The longest day of the con kicked off early with a talk from Eric Miles Williamson about his unconventional path to writing and academia. From a tough Oakland childhood to the ivory tower or at least the Texas equivalent, along the way he’s been a jazz musician as well as a novelist, and now sits on the prestigious Board of Directors of the National Book Critics Circle, editor of the American Book Review, Boulevard, and Texas Review. He uses his influence to promote people who are distinctly not the typical Ivy Leaguers, so I’m on board with that.
Next up Tom Nolan interviewed Fuminori Nakamura, winner of the David Loeb Goodis Award for Literature and the Art of Writing in the tradition of David Goodis) with Sam Bett translating, though as his publisher pointed out both Nakamura and his wife had spent the last year working on English as the west began discovering this award winning writer. A fascinating discussion of influences (many European) and philosophies. Nakamura comes across as very charming and thoughtful, completely awed when Nolan showed him the full page, glowing spread in the LA Times Review of Last Winter, We Parted (which I picked up). He seemed genuinely bowled over by the attention, as it’s only the third of his books to be translated into English. I’m looking forward to reading it and got him to sign it because, as Barton Fink might write, I think we’ll be hearing a lot more from him and I don’t mean a postcard.
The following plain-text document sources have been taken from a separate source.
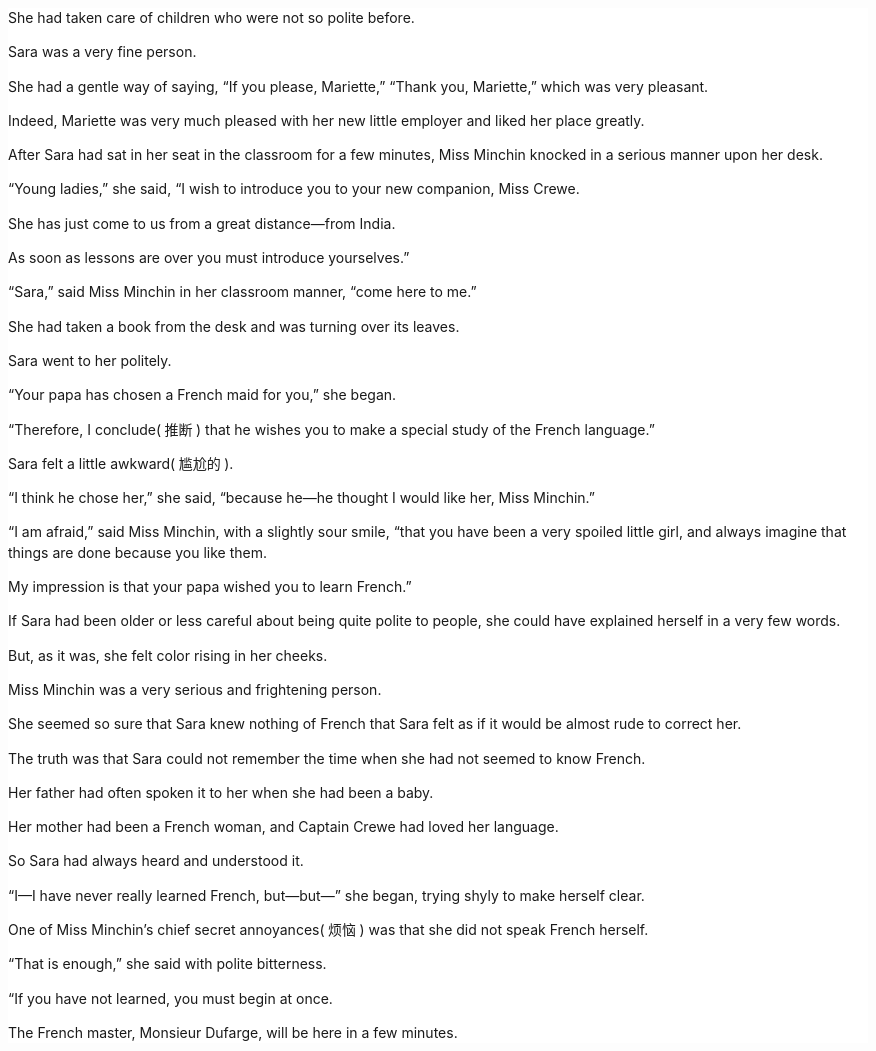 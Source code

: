 She had taken care of children who were not so polite before.

Sara was a very fine person.

She had a gentle way of saying, “If you please, Mariette,” “Thank you, Mariette,” which was very pleasant.

Indeed, Mariette was very much pleased with her new little employer and liked her place greatly.

After Sara had sat in her seat in the classroom for a few minutes, Miss Minchin knocked in a serious manner upon her desk.

“Young ladies,” she said, “I wish to introduce you to your new companion, Miss Crewe.

She has just come to us from a great distance—from India.

As soon as lessons are over you must introduce yourselves.”

“Sara,” said Miss Minchin in her classroom manner, “come here to me.”

She had taken a book from the desk and was turning over its leaves.

Sara went to her politely.

“Your papa has chosen a French maid for you,” she began.

“Therefore, I conclude( 推断 ) that he wishes you to make a special study of the French language.”

Sara felt a little awkward( 尴尬的 ).

“I think he chose her,” she said, “because he—he thought I would like her, Miss Minchin.”

“I am afraid,” said Miss Minchin, with a slightly sour smile, “that you have been a very spoiled little girl, and always imagine that things are done because you like them.

My impression is that your papa wished you to learn French.”

If Sara had been older or less careful about being quite polite to people, she could have explained herself in a very few words.

But, as it was, she felt color rising in her cheeks.

Miss Minchin was a very serious and frightening person.

She seemed so sure that Sara knew nothing of French that Sara felt as if it would be almost rude to correct her.

The truth was that Sara could not remember the time when she had not seemed to know French.

Her father had often spoken it to her when she had been a baby.

Her mother had been a French woman, and Captain Crewe had loved her language.

So Sara had always heard and understood it.

“I—I have never really learned French, but—but—” she began, trying shyly to make herself clear.

One of Miss Minchin’s chief secret annoyances( 烦恼 ) was that she did not speak French herself.

“That is enough,” she said with polite bitterness.

“If you have not learned, you must begin at once.

The French master, Monsieur Dufarge, will be here in a few minutes.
Many of the Japanese writers he admires have died, some by their own hand. Nakamura spoke of the very different attitude toward suicide in Japan, and there was some general discussion about the prevalence of it in the north of lands (i.e. Scandinavia too) though he was so glad that he got to meet Nobel Prize-winner Kenzaburō Ōe after winning the prize named after him.
The Stray Dogs panel featured Williamson and a bunch of newer voices, some of whom he’d mentored, talking about the ways that noir gives voice to traditionally marginalised voices. Ron Cooper, Patrick Michael Finn, Larry Fondation, Michael Gills, Joseph D. Haske, William Hastings, and Vicki Hendricks offered up their tales from off the beaten tracks all the way from carpentry with the great apes in Florida to calling out Hemingway’s depiction of the U.P. (AKA the upper peninsula of my home state, Michigan). It’s good to see noir continuing to morph into new forms all the time.
The Politics of Noir panel suffered a bit from technical difficulties, so rather than a panel discussion it was a series of statements from the panelists, Richard Godwin, John Grant, Jon McGoran, Stuart Neville, and Asali Solomon. Nonetheless they were entertaining and offered a lot to chew on. Neville spoke with great emotion about feeling an obligation to the dead in Northern Ireland, to making those losses anything but political games.
The Jewish Noir panel picked up on this note and panelists Michael J. Cooper, M.D., Alan Gordon, Marshall Stein, and Kenneth Wishnia spoke of the profound effect of tradition and history on Jewish writers like Goodis. The peripatetic life of many Jews has created a particular kind of despair for a land that no longer exists.
That sentiment helped segue into the Existential Noir panel I was on with T. Fox Dunham, William Lashner, Carole Mallory and Paul Oliver. I joked about being on the panel because I was a doctor of philosophy but my philosophy was ‘get away with whatever you can’ and mentioned being a tenured English professor without ever being an English major. I’m not sure any of us knew exactly what we were there for (meta!) but it seemed to stay lively and the audience was entertained, so that’s all that matters. Carole’s write up for the HuffPo is here.
Okay, gotta go grade some more, so I’ll wrap things up in the next post. Here’s a teaser:
Continued great stuff, ma’am! Can you tell me more about the John Grant who was on the Politics of Noir panel, pretty please?
Uh…I have to look some stuff up, but I know he really really didn’t like this right wing author who gave a speech talking about how crime fiction had duty to provide truth, righteousness and the American way or some such. I’ll ask Richard as he’s bound to remember better than I do. I’m terrible on details.
Ah ha, it’s this John Grant, who was talking about Kavan’s Empire of Lies, where the protagonist clearly and sadistically tortures a stand-in for scholar Edward Said. Thanks, Richard!
Many thanks to both for this! It explains a mystery that has been puzzling me.